Bid-Ask spread

What is the bid-ask spread? The bid-ask spread is the difference between the best bid – the highest “buy” price – and best ask – the lowest “sell” price in the market for a given financial instrument at a certain point in time. It is a measure of the liquidity of a given financial instrument and a component of the transaction cost of trading.

Bid

To determine the best bid and best ask price, all the prices and quantities that different market participants are willing to trade at must be collected in some way. On many exchanges, the (central limit) order book lists all the outstanding limit orders and quotes at a given point in time posted by market makers and/or other market participants. A limit order is an order to trade a financial instrument with a price condition, i.e. an order to buy or sell at the prespecified price or better, which if not executed immediately will be resting on the order book until it can be matched. Market makers support liquidity and generally contractually required to continuously provide quotes, which are both bids to buy and offers to sell.

As market participants can be expected to have different opinions about the fair price of an instrument, there are outstanding buy and sell orders resting on the order book on multiple price levels. The best bid is the highest price at which someone is willing to buy the instrument and the best ask (or offer) is the lowest price at which someone is willing to sell. The bid-ask spread is the difference between these two prices.

An investor that sends an order on a price level that can be matched against any current orders in the order book initiates a trade. The investor will receive the highest available bid price when selling the instrument and pays the lowest available ask price when buying the instrument.

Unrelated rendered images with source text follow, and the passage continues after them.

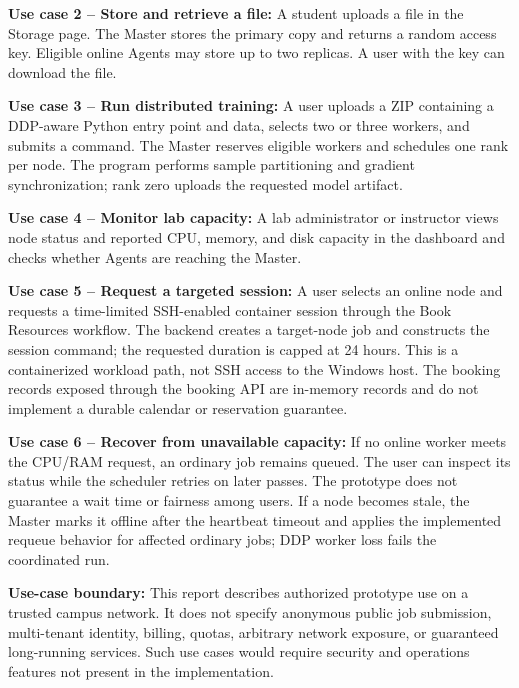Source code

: \documentclass{article}
\begin{document}
\textbf{Use case 2 -- Store and retrieve a file:} A student uploads a file in the Storage page. The Master stores the primary copy and returns a random access key. Eligible online Agents may store up to two replicas. A user with the key can download the file.

\textbf{Use case 3 -- Run distributed training:} A user uploads a ZIP containing a DDP-aware Python entry point and data, selects two or three workers, and submits a command. The Master reserves eligible workers and schedules one rank per node. The program performs sample partitioning and gradient synchronization; rank zero uploads the requested model artifact.

\textbf{Use case 4 -- Monitor lab capacity:} A lab administrator or instructor views node status and reported CPU, memory, and disk capacity in the dashboard and checks whether Agents are reaching the Master.

\textbf{Use case 5 -- Request a targeted session:} A user selects an online node and requests a time-limited SSH-enabled container session through the Book Resources workflow. The backend creates a target-node job and constructs the session command; the requested duration is capped at 24 hours. This is a containerized workload path, not SSH access to the Windows host. The booking records exposed through the booking API are in-memory records and do not implement a durable calendar or reservation guarantee.

\textbf{Use case 6 -- Recover from unavailable capacity:} If no online worker meets the CPU/RAM request, an ordinary job remains queued. The user can inspect its status while the scheduler retries on later passes. The prototype does not guarantee a wait time or fairness among users. If a node becomes stale, the Master marks it offline after the heartbeat timeout and applies the implemented requeue behavior for affected ordinary jobs; DDP worker loss fails the coordinated run.

\textbf{Use-case boundary:} This report describes authorized prototype use on a trusted campus network. It does not specify anonymous public job submission, multi-tenant identity, billing, quotas, arbitrary network exposure, or guaranteed long-running services. Such use cases would require security and operations features not present in the implementation.
	\pagebreak
\end{document}
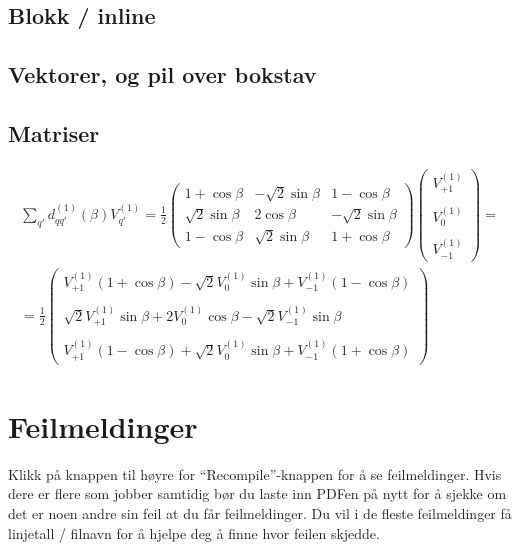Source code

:             \subsection{Blokk / inline}
            
            \subsection{Vektorer, og pil over bokstav}
            
            \subsection{Matriser}
            
        \begin{align*}
            \sum_{q'}d_{qq'}^{(1)}(\beta)V_{q'}^{(1)} = \frac{1}{2}\begin{pmatrix}1+\cos\beta & -\sqrt{2}\sin\beta & 1-\cos\beta \\ \sqrt{2}\sin\beta & 2\cos\beta & -\sqrt{2}\sin\beta \\ 1-\cos\beta & \sqrt{2}\sin\beta & 1+\cos\beta \end{pmatrix}\begin{pmatrix} V_{+1}^{(1)} \\ \\ V_{0}^{(1)} \\ \\ V_{-1}^{(1)}\end{pmatrix} = \\ =
            \frac{1}{2}\begin{pmatrix}V_{+1}^{(1)}(1+\cos\beta) -\sqrt{2}V_0^{(1)}\sin\beta + V_{-1}^{(1)}(1-\cos\beta) \\ \\ \sqrt{2}V_{+1}^{(1)}\sin\beta + 2V_0^{(1)}\cos\beta -\sqrt{2}V_{-1}^{(1)}\sin\beta \\ \\ V_{+1}^{(1)}(1-\cos\beta) + \sqrt{2}V_0^{(1)}\sin\beta + V_{-1}^{(1)}(1+\cos\beta) \end{pmatrix}
        \end{align*}
    
    
    
\section{Feilmeldinger} \label{sec:feilmeldinger}
    Klikk på knappen til høyre for ``Recompile''-knappen for å se feilmeldinger. 
        Hvis dere er flere som jobber samtidig bør du laste inn PDFen på nytt for å sjekke om det er noen andre sin feil at du får feilmeldinger.
        Du vil i de fleste feilmeldinger få linjetall / filnavn for å hjelpe deg å finne hvor feilen skjedde.
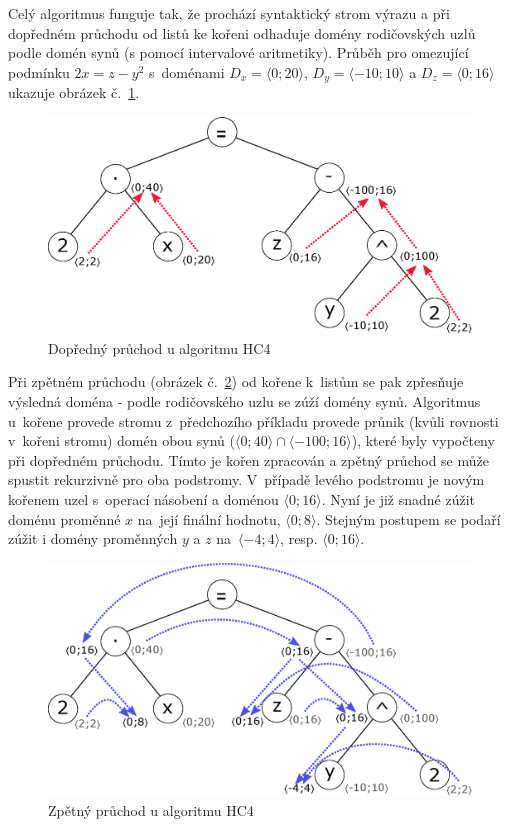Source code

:Celý algoritmus funguje tak, že prochází syntaktický strom výrazu a při dopředném průchodu od listů ke kořeni odhaduje domény rodičovských uzlů podle domén synů (s pomocí intervalové aritmetiky). Průběh pro omezující podmínku $2x = z - y^2$ s~doménami $D_x = \langle 0;20\rangle$, $D_y = \langle -10;10\rangle$ a $D_z = \langle 0;16\rangle$ ukazuje obrázek č.~\ref{img:forwardPropag}.

\begin{figure}
\centering
\includegraphics[scale=.65]{img/forwardPropag.eps}
\caption{Dopředný průchod u algoritmu HC4}
\label{img:forwardPropag}
\end{figure}

Při zpětném průchodu (obrázek č.~\ref{img:backwardPropag}) od kořene k~listům se pak zpřesňuje výsledná doména - podle rodičovského uzlu se zúží domény synů. Algoritmus u~kořene provede stromu z~předchozího příkladu provede průnik (kvůli rovnosti v~kořeni stromu) domén obou synů ($\langle 0;40\rangle \cap \langle -100;16\rangle$), které byly vypočteny při dopředném průchodu. Tímto je kořen zpracován a zpětný průchod se může spustit rekurzivně pro oba podstromy. V~případě levého podstromu je novým kořenem uzel s~operací násobení a doménou $\langle 0;16 \rangle$. Nyní je již snadné zúžit doménu proměnné $x$ na~její finální hodnotu, $\langle 0;8 \rangle$. Stejným postupem se podaří zúžit i domény proměnných $y$ a $z$ na~$\langle -4;4 \rangle$, resp. $\langle 0;16 \rangle$.

\begin{figure}
\centering
\includegraphics[scale=.65]{img/backwardPropag.eps}
\caption{Zpětný průchod u algoritmu HC4}
\label{img:backwardPropag}
\end{figure}








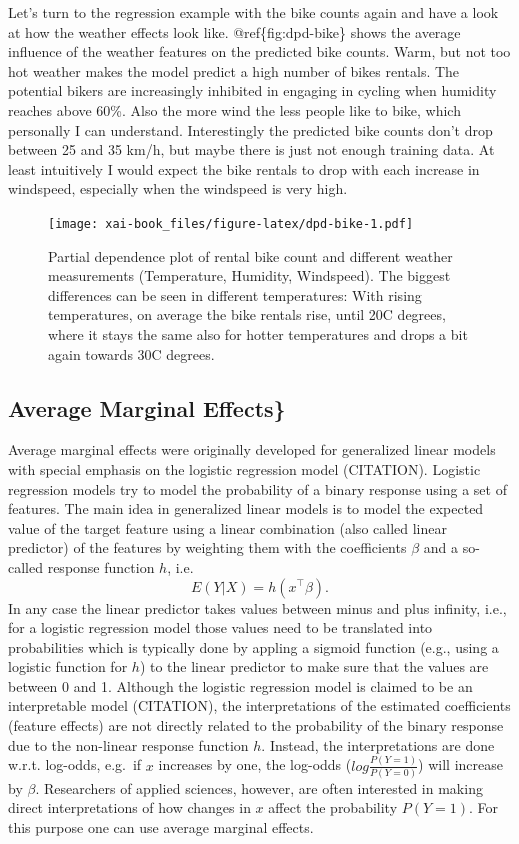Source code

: \documentclass[12pt,]{krantz}
\theoremstyle{definition}
\theoremstyle{definition}
\theoremstyle{definition}
\theoremstyle{remark}
\begin{document}
Let's turn to the regression example with the bike counts again and have
a look at how the weather effects look like. @ref\{fig:dpd-bike\} shows
the average influence of the weather features on the predicted bike
counts. Warm, but not too hot weather makes the model predict a high
number of bikes rentals. The potential bikers are increasingly inhibited
in engaging in cycling when humidity reaches above 60\%. Also the more
wind the less people like to bike, which personally I can understand.
Interestingly the predicted bike counts don't drop between 25 and 35
km/h, but maybe there is just not enough training data. At least
intuitively I would expect the bike rentals to drop with each increase
in windspeed, especially when the windspeed is very high.

\begin{figure}
\centering
\texttt{[image: xai-book\_files/figure-latex/dpd-bike-1.pdf]}
\caption{\label{fig:dpd-bike}Partial dependence plot of rental bike count
and different weather measurements (Temperature, Humidity, Windspeed).
The biggest differences can be seen in different temperatures: With
rising temperatures, on average the bike rentals rise, until 20C
degrees, where it stays the same also for hotter temperatures and drops
a bit again towards 30C degrees.}
\end{figure}

\subsection{Average Marginal Effects\}}\label{average-marginal-effects}

Average marginal effects were originally developed for generalized
linear models with special emphasis on the logistic regression model
(CITATION). Logistic regression models try to model the probability of a
binary response using a set of features. The main idea in generalized
linear models is to model the expected value of the target feature using
a linear combination (also called linear predictor) of the features by
weighting them with the coefficients \(\beta\) and a so-called response
function \(h\), i.e. \[E(Y|X) = h(x^\top \beta).\] In any case the
linear predictor takes values between minus and plus infinity, i.e., for
a logistic regression model those values need to be translated into
probabilities which is typically done by appling a sigmoid function
(e.g., using a logistic function for \(h\)) to the linear predictor to
make sure that the values are between 0 and 1. Although the logistic
regression model is claimed to be an interpretable model (CITATION), the
interpretations of the estimated coefficients (feature effects) are not
directly related to the probability of the binary response due to the
non-linear response function \(h\). Instead, the interpretations are
done w.r.t. log-odds, e.g.~if \(x\) increases by one, the log-odds
(\(log \frac{P(Y = 1)}{P(Y = 0)}\)) will increase by \(\beta\).
Researchers of applied sciences, however, are often interested in making
direct interpretations of how changes in \(x\) affect the probability
\(P(Y=1)\). For this purpose one can use average marginal effects.
\end{document}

What does the bid-ask spread mean for the markets?

The bid-ask spread for a given financial instruments is not static and fluctuates over time, and there are several different factors that influence the width. Typically, the more liquid the market the smaller the bid-ask spread and vice versa. For example, when the trading activity in an instrument is high, market makers can post quotes with smaller spreads between their bids and offers because the risk of not being able to find an opposing trade is low. Secondly, when there is a lot of uncertainty in the market, market makers will widen their spreads as they are exposed to increased risk. Other factors include competition among market makers that generally leads to narrower bid-ask spreads, and market making contracts that often detail a maximum bid-ask spread that market makers are allowed to quote.

The bid-ask spread thus serves as proxy for the liquidity of an instrument and represents a indirect component of the transaction costs of trading. A narrower bid-ask reduces the premium or discount investors have to pay or receive for doing a trade.

Example

Suppose that at a certain point in time the shares of Apple Inc. are quoted at a bid/ask of USD 112.48/112.56. An investor looking to purchase the shares will have to pay a price of USD 112.56 per share, and an investor looking to sell the shares will receive USD112.48 per share. The resulting bid-ask spread is USD 0.08 or 0.07% in percentage terms, which is paid by the investor and captured by the market maker.